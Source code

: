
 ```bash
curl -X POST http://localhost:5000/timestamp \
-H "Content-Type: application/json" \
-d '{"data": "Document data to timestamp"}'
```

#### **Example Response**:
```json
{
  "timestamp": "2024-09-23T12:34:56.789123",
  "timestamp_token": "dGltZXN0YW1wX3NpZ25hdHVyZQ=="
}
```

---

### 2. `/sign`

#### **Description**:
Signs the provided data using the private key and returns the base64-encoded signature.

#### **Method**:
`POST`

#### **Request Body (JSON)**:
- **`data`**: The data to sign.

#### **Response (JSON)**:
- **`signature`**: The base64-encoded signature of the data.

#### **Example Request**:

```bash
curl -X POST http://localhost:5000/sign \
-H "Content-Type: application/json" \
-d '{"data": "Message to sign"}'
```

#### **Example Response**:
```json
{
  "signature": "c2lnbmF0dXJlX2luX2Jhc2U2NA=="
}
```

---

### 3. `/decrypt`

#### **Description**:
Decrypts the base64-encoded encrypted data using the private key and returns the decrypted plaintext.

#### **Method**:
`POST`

::::::::::

> [Work to complete]
Reproduce the records above in full, without altering a single character.

> [Response box]
Source code

:
 ```bash
curl -X POST http://localhost:5000/timestamp \
-H "Content-Type: application/json" \
-d '{"data": "Document data to timestamp"}'
```

#### **Example Response**:
```json
{
  "timestamp": "2024-09-23T12:34:56.789123",
  "timestamp_token": "dGltZXN0YW1wX3NpZ25hdHVyZQ=="
}
```

---

### 2. `/sign`

#### **Description**:
Signs the provided data using the private key and returns the base64-encoded signature.

#### **Method**:
`POST`

#### **Request Body (JSON)**:
- **`data`**: The data to sign.

#### **Response (JSON)**:
- **`signature`**: The base64-encoded signature of the data.

#### **Example Request**:

```bash
curl -X POST http://localhost:5000/sign \
-H "Content-Type: application/json" \
-d '{"data": "Message to sign"}'
```

#### **Example Response**:
```json
{
  "signature": "c2lnbmF0dXJlX2luX2Jhc2U2NA=="
}
```

---

### 3. `/decrypt`

#### **Description**:
Decrypts the base64-encoded encrypted data using the private key and returns the decrypted plaintext.

#### **Method**:
`POST`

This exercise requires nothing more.